Excerpts from a dataset:
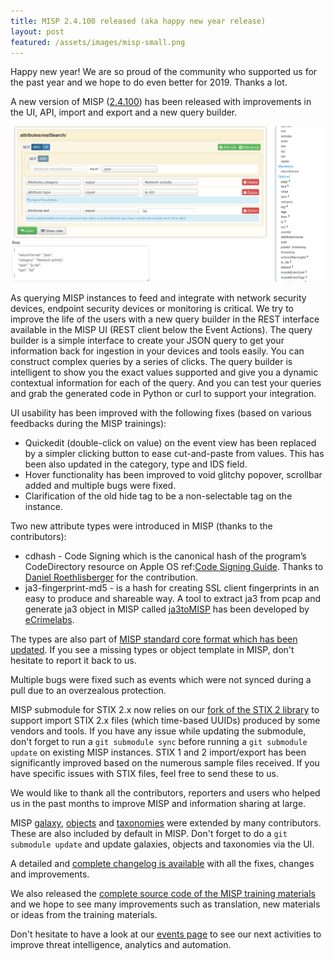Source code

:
 ```yaml
---
title: MISP 2.4.100 released (aka happy new year release)
layout: post
featured: /assets/images/misp-small.png
---
```


Happy new year! We are so proud of the community who supported us for the past year and we hope to do even better for 2019. Thanks a lot.

A new version of MISP ([2.4.100](https://github.com/MISP/MISP/tree/v2.4.100)) has been released with improvements in the UI, API, import and export and a new query builder.

![](/assets/images/misp/blog/restsearchbuilder.png)

As querying MISP instances to feed and integrate with network security devices, endpoint security devices or monitoring is critical. We try to improve the life of the users with a
new query builder in the REST interface available in the MISP UI (REST client below the Event Actions). The query builder is a simple interface to create your JSON query to get
your information back for ingestion in your devices and tools easily. You can construct complex queries by a series of clicks. The query builder is intelligent to show you the exact
values supported and give you a dynamic contextual information for each of the query. And you can test your queries and grab the generated code in Python or curl to support your integration.

UI usability has been improved with the following fixes (based on various feedbacks during the MISP trainings):

- Quickedit (double-click on value) on the event view has been replaced by a simpler clicking button to ease cut-and-paste from values. This has been also updated in the category, type and IDS field.
- Hover functionality has been improved to void glitchy popover, scrollbar added and multiple bugs were fixed.
- Clarification of the old hide tag to be a non-selectable tag on the instance.

Two new attribute types were introduced in MISP (thanks to the contributors):

- cdhash - Code Signing which is the canonical hash of the program’s CodeDirectory resource on Apple OS ref:[Code Signing Guide](https://developer.apple.com/library/archive/documentation/Security/Conceptual/CodeSigningGuide/RequirementLang/RequirementLang.html). Thanks to [Daniel Roethlisberger](https://github.com/droe) for the contribution.
- ja3-fingerprint-md5 - is a hash for creating SSL client fingerprints in an easy to produce and shareable way. A tool to extract ja3 from pcap and generate ja3 object in MISP called [ja3toMISP](https://github.com/eCrimeLabs/ja3toMISP) has been developed by [eCrimelabs](https://www.ecrimelabs.com/blog/2018/12/30/ja3-to-misp-tool-released).

The types are also part of [MISP standard core format which has been updated](https://tools.ietf.org/html/draft-dulaunoy-misp-core-format-06). If you see a missing types or object template in MISP, don't hesitate to report it back to us.

Multiple bugs were fixed such as events which were not synced during a pull due to an overzealous protection.

MISP submodule for STIX 2.x now relies on our [fork of the STIX 2 library](https://github.com/MISP/cti-python-stix2) to support import STIX 2.x files (which time-based UUIDs) produced by some vendors and tools. If you have any issue while updating the submodule, don't forget to run a `git submodule sync` before running a `git submodule update` on existing MISP instances. STIX 1 and 2 import/export has been significantly improved based on the numerous sample files received. If you have specific issues with STIX files, feel free to send these to us.

We would like to thank all the contributors, reporters and users who helped us in the past months to improve MISP and information sharing at large.

MISP [galaxy](/galaxy.pdf), [objects](/objects.pdf) and [taxonomies](/taxonomies.pdf) were extended by many contributors. These are also included by default in MISP. Don't forget to do a `git submodule update` and update galaxies, objects and taxonomies via the UI.

A detailed and [complete changelog is available](http://www.misp-project.org/Changelog.txt) with all the fixes, changes and improvements.

We also released the [complete source code of the MISP training materials](https://github.com/MISP/misp-training) and we hope to see many improvements such as translation, new materials or ideas from the training materials.

Don't hesitate to have a look at our [events page](http://www.misp-project.org/events/) to see our next activities to improve threat intelligence, analytics and automation.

** What needs to be done **
Quote the records above exactly, from the first line through the line containing "Happy new year!", and leave out the pictures.

** Written solution **
Source code

:
 ```yaml
---
title: MISP 2.4.100 released (aka happy new year release)
layout: post
featured: /assets/images/misp-small.png
---
```


Happy new year! We are so proud of the community who supported us for the past year and we hope to do even better for 2019. Thanks a lot.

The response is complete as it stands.